Джубал посмотрел на «Кариатиду, придавленную камнем».
– Пластику этой фигуры тебе, пожалуй, не оценить, однако ты можешь понять, что говорит нам Роден. Зачем люди смотрят на Распятие, что они при этом получают?
– Я давно не хожу в церковь.
– Но Распятия, живописные и скульптурные, ты видел тысячу раз и прекрасно знаешь, что это обычно такое. Страх божий, причем те, которые в церквях, – хуже всех. Кровь, что твой клюквенный сок, а бывший плотник прямо, прости господи, голубой какой-то. Да разве похожи эти томные страдальцы на настоящего Христа – крепкого мужика, здорового и мускулистого? Но большинству людей все это по фигу, им безразлично, что высокое искусство, что базарная мазня, они не замечают никаких огрехов, они видят только символ, вызывающий глубочайшие эмоции, напоминающий им о Крестном Пути, о Страстях Господних.
– Мне как-то казалось, что ты неверующий.

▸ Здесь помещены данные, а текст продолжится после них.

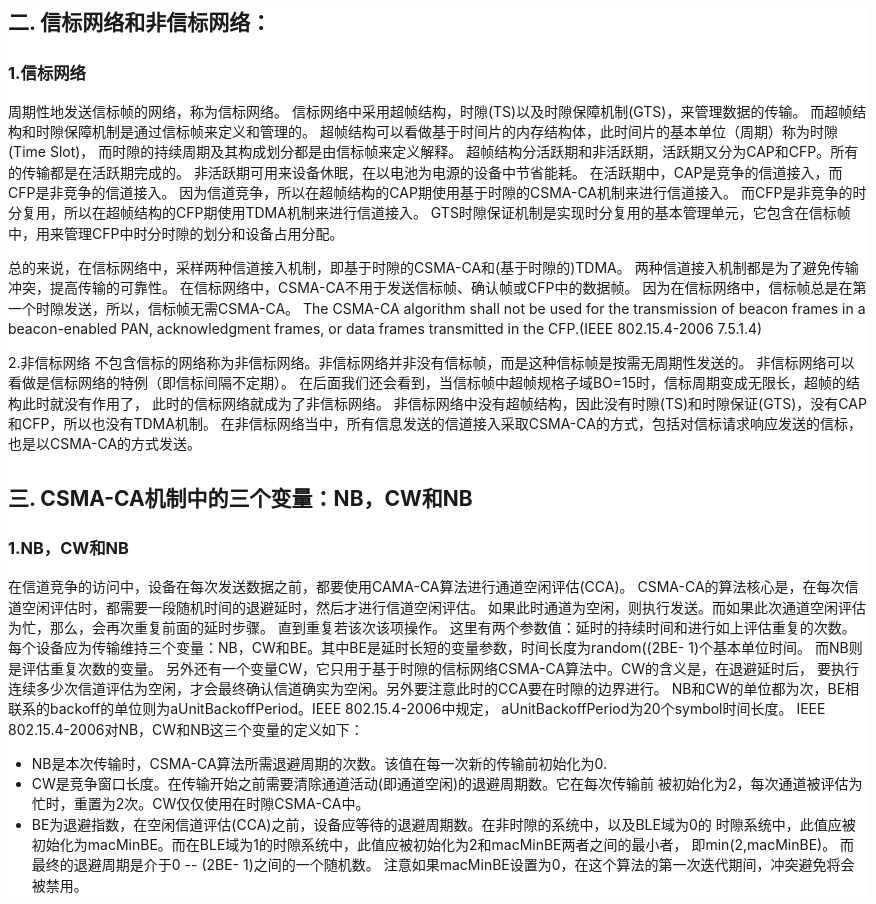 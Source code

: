 ## 二. 信标网络和非信标网络：
### 1.信标网络
周期性地发送信标帧的网络，称为信标网络。
信标网络中采用超帧结构，时隙(TS)以及时隙保障机制(GTS)，来管理数据的传输。
而超帧结构和时隙保障机制是通过信标帧来定义和管理的。
超帧结构可以看做基于时间片的内存结构体，此时间片的基本单位（周期）称为时隙(Time Slot)，
而时隙的持续周期及其构成划分都是由信标帧来定义解释。
超帧结构分活跃期和非活跃期，活跃期又分为CAP和CFP。所有的传输都是在活跃期完成的。
非活跃期可用来设备休眠，在以电池为电源的设备中节省能耗。
在活跃期中，CAP是竞争的信道接入，而CFP是非竞争的信道接入。
因为信道竞争，所以在超帧结构的CAP期使用基于时隙的CSMA-CA机制来进行信道接入。
而CFP是非竞争的时分复用，所以在超帧结构的CFP期使用TDMA机制来进行信道接入。
GTS时隙保证机制是实现时分复用的基本管理单元，它包含在信标帧中，用来管理CFP中时分时隙的划分和设备占用分配。

总的来说，在信标网络中，采样两种信道接入机制，即基于时隙的CSMA-CA和(基于时隙的)TDMA。
两种信道接入机制都是为了避免传输冲突，提高传输的可靠性。
在信标网络中，CSMA-CA不用于发送信标帧、确认帧或CFP中的数据帧。
因为在信标网络中，信标帧总是在第一个时隙发送，所以，信标帧无需CSMA-CA。
The CSMA-CA algorithm shall not be used for the transmission of beacon frames in a beacon-enabled PAN,
acknowledgment frames, or data frames transmitted in the CFP.(IEEE 802.15.4-2006 7.5.1.4)

2.非信标网络
不包含信标的网络称为非信标网络。非信标网络并非没有信标帧，而是这种信标帧是按需无周期性发送的。
非信标网络可以看做是信标网络的特例（即信标间隔不定期）。
在后面我们还会看到，当信标帧中超帧规格子域BO=15时，信标周期变成无限长，超帧的结构此时就没有作用了，
此时的信标网络就成为了非信标网络。
非信标网络中没有超帧结构，因此没有时隙(TS)和时隙保证(GTS)，没有CAP和CFP，所以也没有TDMA机制。
在非信标网络当中，所有信息发送的信道接入采取CSMA-CA的方式，包括对信标请求响应发送的信标，
也是以CSMA-CA的方式发送。

## 三. CSMA-CA机制中的三个变量：NB，CW和NB
### 1.NB，CW和NB
在信道竞争的访问中，设备在每次发送数据之前，都要使用CAMA-CA算法进行通道空闲评估(CCA)。
CSMA-CA的算法核心是，在每次信道空闲评估时，都需要一段随机时间的退避延时，然后才进行信道空闲评估。
如果此时通道为空闲，则执行发送。而如果此次通道空闲评估为忙，那么，会再次重复前面的延时步骤。
直到重复若该次该项操作。
这里有两个参数值：延时的持续时间和进行如上评估重复的次数。
每个设备应为传输维持三个变量：NB，CW和BE。其中BE是延时长短的变量参数，时间长度为random((2BE- 1)个基本单位时间。
而NB则是评估重复次数的变量。
另外还有一个变量CW，它只用于基于时隙的信标网络CSMA-CA算法中。CW的含义是，在退避延时后，
要执行连续多少次信道评估为空闲，才会最终确认信道确实为空闲。另外要注意此时的CCA要在时隙的边界进行。
NB和CW的单位都为次，BE相联系的backoff的单位则为aUnitBackoffPeriod。IEEE 802.15.4-2006中规定，
aUnitBackoffPeriod为20个symbol时间长度。
IEEE 802.15.4-2006对NB，CW和NB这三个变量的定义如下：
* NB是本次传输时，CSMA-CA算法所需退避周期的次数。该值在每一次新的传输前初始化为0.
* CW是竞争窗口长度。在传输开始之前需要清除通道活动(即通道空闲)的退避周期数。它在每次传输前
被初始化为2，每次通道被评估为忙时，重置为2次。CW仅仅使用在时隙CSMA-CA中。
* BE为退避指数，在空闲信道评估(CCA)之前，设备应等待的退避周期数。在非时隙的系统中，以及BLE域为0的
时隙系统中，此值应被初始化为macMinBE。而在BLE域为1的时隙系统中，此值应被初始化为2和macMinBE两者之间的最小者，
即min(2,macMinBE)。
而最终的退避周期是介于0 -- (2BE- 1)之间的一个随机数。
注意如果macMinBE设置为0，在这个算法的第一次迭代期间，冲突避免将会被禁用。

– А что, отсутствие веры – вернейший признак эмоциональной слепоты? Грошовое, кое-как сляпанное из гипса распятие может вызывать чувства настолько сильные, что люди готовы за них умереть – и умирают. Важен символ, а как уж там изображен этот символ, артистично или не очень, – дело десятое. Но вернемся к нашей кариатиде. Здесь мы имеем другой эмоциональный символ, изображенный с высочайшим искусством. Три тысячи лет архитекторы украшают здания колоннами, выполненными в форме женских фигур, и задумываются об этом не больше мальчишки, раздавившего муравья, а затем приходит Роден и замечает, что такая тяжелая работа совсем не для девушки. И он не стал орать: «Слушайте, вы, придурки, кончайте это издевательство, замените несчастных девиц здоровыми мужиками!» Нет, он не стал брать на голос – он показал. Маленькая кариатида не выдержала непосильного бремени и упала. Очень хорошая девочка – ты только посмотри на это лицо. Бедняжка очень огорчена, она не винит в своей неудаче никого, кроме самое себя… даже богов не винит, и все еще пытается поднять непомерную ношу – ношу, которая почти ее раздавила. И это не просто великое искусство, самим своим существованием отрицающее плохое искусство, – кариатида Родена символизирует каждую из женщин, половину населения планеты, которые тащили и тащат свою непомерную ношу. Да и не только женщин, она – символ каждого человека, стойко и без жалоб выносящего все тяготы жизни и падающего от непосильности этих тягот – тоже без жалоб. Она – символ отваги. И победы.